◆ What you should do ◆
Among the lines below, copy exactly those from the one with "This is a project" through the one with "### Taking an Appointment", counting both ends.

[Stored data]
<<<<

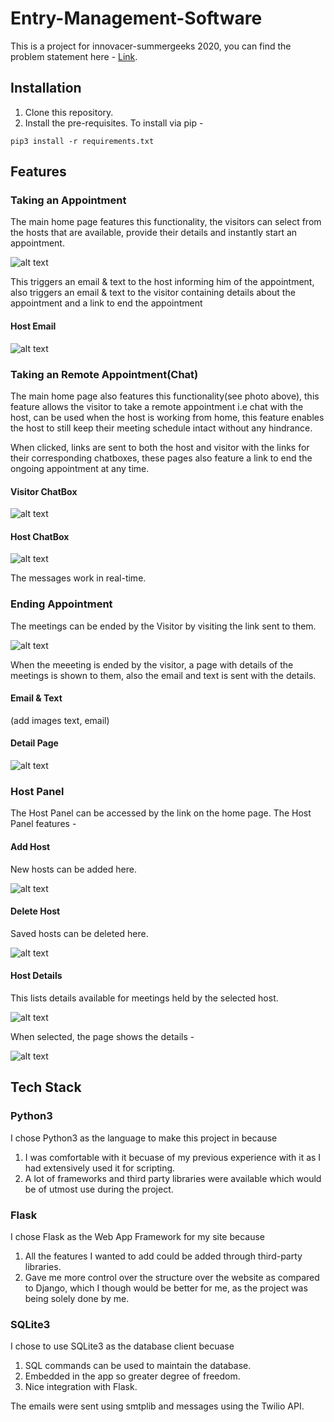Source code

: # Entry-Management-Software
This is a project for innovacer-summergeeks 2020, you can find the problem statement here - [Link](https://summergeeks.in/static/assignments/summergeeks%202020%20-%20SDE%20Assignment.pdf).
## Installation
1. Clone this repository.
2. Install the pre-requisites. To install via pip -


`pip3 install -r requirements.txt` 

## Features

### Taking an Appointment

The main home page features this functionality, the visitors can select from the hosts that are available, provide their details and instantly start an appointment.

![alt text](takeappoint.png)

This triggers an email & text to the host informing him of the appointment, also triggers an email & text to the visitor containing details about the appointment and a link to end the appointment

#### Host Email

![alt text](hostmail.png)

### Taking an Remote Appointment(Chat)

The main home page also features this functionality(see photo above), this feature allows the visitor to take a remote appointment i.e chat with the host, can be used when the host is working from home, this feature enables the host to still keep their meeting schedule intact without any hindrance.

When clicked, links are sent to both the host and visitor with the links for their corresponding chatboxes, these pages also feature a link to end the ongoing appointment at any time.

#### Visitor ChatBox

![alt text](visitorchatbox.png)

#### Host ChatBox
![alt text](hostchatbox.png)

The messages work in real-time.



### Ending Appointment

The meetings can be ended by the Visitor by visiting the link sent to them.

![alt text](meetingend.png)

When the meeeting is ended by the visitor, a page with details of the meetings is shown to them, also the email and text is sent with the details.
#### Email & Text
(add images text, email)

#### Detail Page

![alt text](Details.png)

### Host Panel

The Host Panel can be accessed by the link on the home page.
The Host Panel features -

#### Add Host

New hosts can be added here.

![alt text](addhost.png)

#### Delete Host

Saved hosts can be deleted here.

![alt text](deletehost.png)

#### Host Details

This lists details available for meetings held by the selected host.

![alt text](hostdetail1.png)

When selected, the page shows the details -

![alt text](details2.png)

## Tech Stack

### Python3

I chose Python3 as the language to make this project in because
1. I was comfortable with it becuase of my previous experience with it as I had extensively used it for scripting.
2. A lot of frameworks and third party libraries were available which would be of utmost use during the project.

### Flask

I chose Flask as the Web App Framework for my site because
1. All the features I wanted to add could be added through third-party libraries.
2. Gave me more control over the structure over the website as compared to Django, which I though would be better for me, as the project was being solely done by me.

### SQLite3

I chose to use SQLite3 as the database client becuase

1. SQL commands can be used to maintain the database.
2. Embedded in the app so greater degree of freedom.
3. Nice integration with Flask.

The emails were sent using smtplib and messages using the Twilio API.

>>>>

◆ Solution to this task ◆
This is a project for innovacer-summergeeks 2020, you can find the problem statement here - [Link](https://summergeeks.in/static/assignments/summergeeks%202020%20-%20SDE%20Assignment.pdf).
## Installation
1. Clone this repository.
2. Install the pre-requisites. To install via pip -


`pip3 install -r requirements.txt` 

## Features

### Taking an Appointment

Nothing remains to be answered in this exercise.